We can use the step_response method of an lti object to get the response of the system to a step function:
The blue curve shows the step response, while the red lines illustrate that the time constant is the amount of time required for the step response to reach a value of 1-1/e, or about 63.2% of its final value.
In a future post, I will cover some of the other things you can do with the tools in scipy.signal.


  1. Scipy.signal documentation
  2. Feedback Systems online text by Astrom and Murray
  3. Linear Time Invariant (LTI) system theory
  4. Transfer function
  5. Convolution
  6. Time constant
  7. Laplace transform

8 thoughts on “Linear system simulation with Python”

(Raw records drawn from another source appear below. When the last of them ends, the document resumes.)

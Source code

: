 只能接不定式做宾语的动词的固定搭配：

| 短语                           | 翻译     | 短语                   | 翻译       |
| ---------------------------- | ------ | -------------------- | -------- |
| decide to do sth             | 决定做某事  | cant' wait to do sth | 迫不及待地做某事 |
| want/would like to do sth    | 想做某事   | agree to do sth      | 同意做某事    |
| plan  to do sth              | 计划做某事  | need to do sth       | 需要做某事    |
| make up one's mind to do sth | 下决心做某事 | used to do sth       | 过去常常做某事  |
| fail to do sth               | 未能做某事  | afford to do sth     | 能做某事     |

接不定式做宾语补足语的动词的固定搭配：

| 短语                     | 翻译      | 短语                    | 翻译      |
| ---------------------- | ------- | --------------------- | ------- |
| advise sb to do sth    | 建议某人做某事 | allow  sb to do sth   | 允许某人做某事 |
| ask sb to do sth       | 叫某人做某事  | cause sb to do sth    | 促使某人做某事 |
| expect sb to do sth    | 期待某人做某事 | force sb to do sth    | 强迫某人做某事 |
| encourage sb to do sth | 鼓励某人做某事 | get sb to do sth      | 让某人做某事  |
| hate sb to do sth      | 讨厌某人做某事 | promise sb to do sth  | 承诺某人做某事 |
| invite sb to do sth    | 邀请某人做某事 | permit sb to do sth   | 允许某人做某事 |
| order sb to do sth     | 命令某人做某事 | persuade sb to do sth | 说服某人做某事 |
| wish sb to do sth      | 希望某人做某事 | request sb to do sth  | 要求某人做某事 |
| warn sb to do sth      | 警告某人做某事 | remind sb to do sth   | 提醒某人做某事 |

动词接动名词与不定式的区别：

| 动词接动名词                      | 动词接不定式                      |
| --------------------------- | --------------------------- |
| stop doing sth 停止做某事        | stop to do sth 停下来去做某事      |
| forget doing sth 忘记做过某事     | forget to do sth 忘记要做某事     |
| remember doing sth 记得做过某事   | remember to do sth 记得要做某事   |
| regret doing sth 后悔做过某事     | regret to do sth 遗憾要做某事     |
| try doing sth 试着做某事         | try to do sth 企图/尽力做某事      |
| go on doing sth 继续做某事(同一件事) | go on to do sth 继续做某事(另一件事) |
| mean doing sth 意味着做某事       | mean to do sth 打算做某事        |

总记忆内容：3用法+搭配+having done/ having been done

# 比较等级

  1. I was wondering that too, it seems like it should be a time array, and the [1] is a reference to the documentation, noted in the “Refrence” heading below. Let’s see… if I say h_times = linspace(1,900,100) I get 100 points from zero to three time constants, which is accepted by sys.step(T=h_times), which returns both the time vector and the response.
    The “T= ” portion of the call seems to be cuing the function as to which argument is being supplied. Coming from a c/c++ background I would have expected overloaded prototypes for each available combination of arguments, but this seems pretty slick.

  2. Thank you for the comments,and I apologize for the mistakes in the original post. I added in a couple of lines of code that were missing and clarified some of the explanation.
    @Andrew: you are correct that the construct “T=” in the call to sys.step(T=h_times) is a way of telling the function which argument is being supplied. This is a standard Python construct called a keyword argument.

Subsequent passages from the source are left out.